Sex-related analysis

Using Dream

Dream tool | coef = sex

expression_dir = "~/ad-omics_hydra/microglia_omics/expression_tables/added_pilot_314s/expr_4brain_regions/"
work_plots = "~/pd-omics/katia/scripts/GitHub_scripts/glia_omics/3rd_pass_mic_255s/sex_related/"
metadata_path = "~/pd-omics/katia/Microglia/mic_255s/metadata_files/"

load(paste0(expression_dir, "Expression_filt_255s.Rdata")) 
# dim(genes_counts_exp_3rd) # 19376   255

load(paste0(metadata_path, "metadata_255filt_eng_29jun2020.Rdata"))
# str(metadata3rd_pass)

metadata <- metadata3rd_pass
genes_counts_exp <- genes_counts_exp_3rd 

Sex

sexByDonor = unique(metadata[,c("donor_id", "sex")])
#createDT(sexByDonor)
as.data.frame(t(as.matrix(unclass(  table(sexByDonor$sex, useNA = "ifany"))))) %>%
 kable(row.names = F) %>%
 kable_styling(bootstrap_options = c("striped", "hover", "condensed", "responsive"))

f	m
58	42

Remove the X and Y genes

I’ve removed 619 genes in our dataset, from x and y chromosomes.

position = read.table("/sc/hydra/projects/PBG/REFERENCES/GRCh38/Gencode/release_30/gencode.v30.primary_assembly.annotation.reflat", stringsAsFactors = F, header = F)
position = position[, c(1,3)]
colnames(position) = c("ensembl", "chr")
y_ens = position$ensembl[position$chr %in% "chrY"] 
x_ens = position$ensembl[position$chr %in% "chrX"] 
genes_counts_nosex = genes_counts_exp[!rownames(genes_counts_exp) %in% c(x_ens, y_ens), ]

Dream analysis

params = BiocParallel::MulticoreParam(workers=20, progressbar=T)
register(params)
registerDoParallel(20)

metadata$cause_of_death_categories[metadata$cause_of_death_categories %in% NA] <- "Other"
#table(metadata$cause_of_death_categories)

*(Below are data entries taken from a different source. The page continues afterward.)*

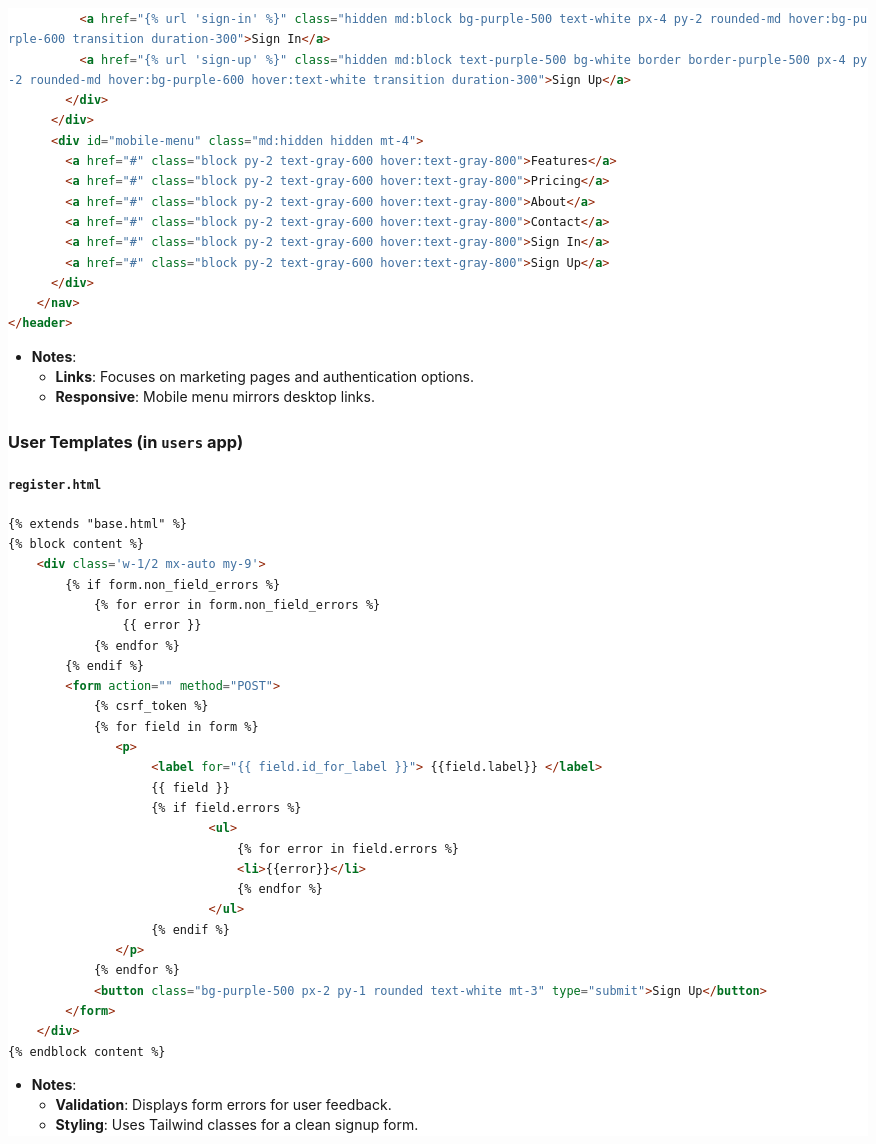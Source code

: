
 ```html
          <a href="{% url 'sign-in' %}" class="hidden md:block bg-purple-500 text-white px-4 py-2 rounded-md hover:bg-purple-600 transition duration-300">Sign In</a>
          <a href="{% url 'sign-up' %}" class="hidden md:block text-purple-500 bg-white border border-purple-500 px-4 py-2 rounded-md hover:bg-purple-600 hover:text-white transition duration-300">Sign Up</a>
        </div>
      </div>
      <div id="mobile-menu" class="md:hidden hidden mt-4">
        <a href="#" class="block py-2 text-gray-600 hover:text-gray-800">Features</a>
        <a href="#" class="block py-2 text-gray-600 hover:text-gray-800">Pricing</a>
        <a href="#" class="block py-2 text-gray-600 hover:text-gray-800">About</a>
        <a href="#" class="block py-2 text-gray-600 hover:text-gray-800">Contact</a>
        <a href="#" class="block py-2 text-gray-600 hover:text-gray-800">Sign In</a>
        <a href="#" class="block py-2 text-gray-600 hover:text-gray-800">Sign Up</a>
      </div>
    </nav>
</header>
```
- **Notes**:  
  - **Links**: Focuses on marketing pages and authentication options.  
  - **Responsive**: Mobile menu mirrors desktop links.

### **User Templates (in `users` app)**  
#### **`register.html`**  
```html
{% extends "base.html" %}
{% block content %}
    <div class='w-1/2 mx-auto my-9'>
        {% if form.non_field_errors %}
            {% for error in form.non_field_errors %}
                {{ error }}
            {% endfor %}
        {% endif %}
        <form action="" method="POST">
            {% csrf_token %}
            {% for field in form %}
               <p>
                    <label for="{{ field.id_for_label }}"> {{field.label}} </label>
                    {{ field }}
                    {% if field.errors %}
                            <ul>
                                {% for error in field.errors %}
                                <li>{{error}}</li>
                                {% endfor %}
                            </ul>
                    {% endif %}
               </p>
            {% endfor %}
            <button class="bg-purple-500 px-2 py-1 rounded text-white mt-3" type="submit">Sign Up</button>
        </form>
    </div>
{% endblock content %}
```
- **Notes**:  
  - **Validation**: Displays form errors for user feedback.  
  - **Styling**: Uses Tailwind classes for a clean signup form.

metadata$C1 = metadata$C1 %>% replace_na(median(metadata$C1, na.rm = T))
metadata$C2 = metadata$C2 %>% replace_na(median(metadata$C2, na.rm = T))
metadata$C3 = metadata$C3 %>% replace_na(median(metadata$C3, na.rm = T))
metadata$C4 = metadata$C4 %>% replace_na(median(metadata$C4, na.rm = T))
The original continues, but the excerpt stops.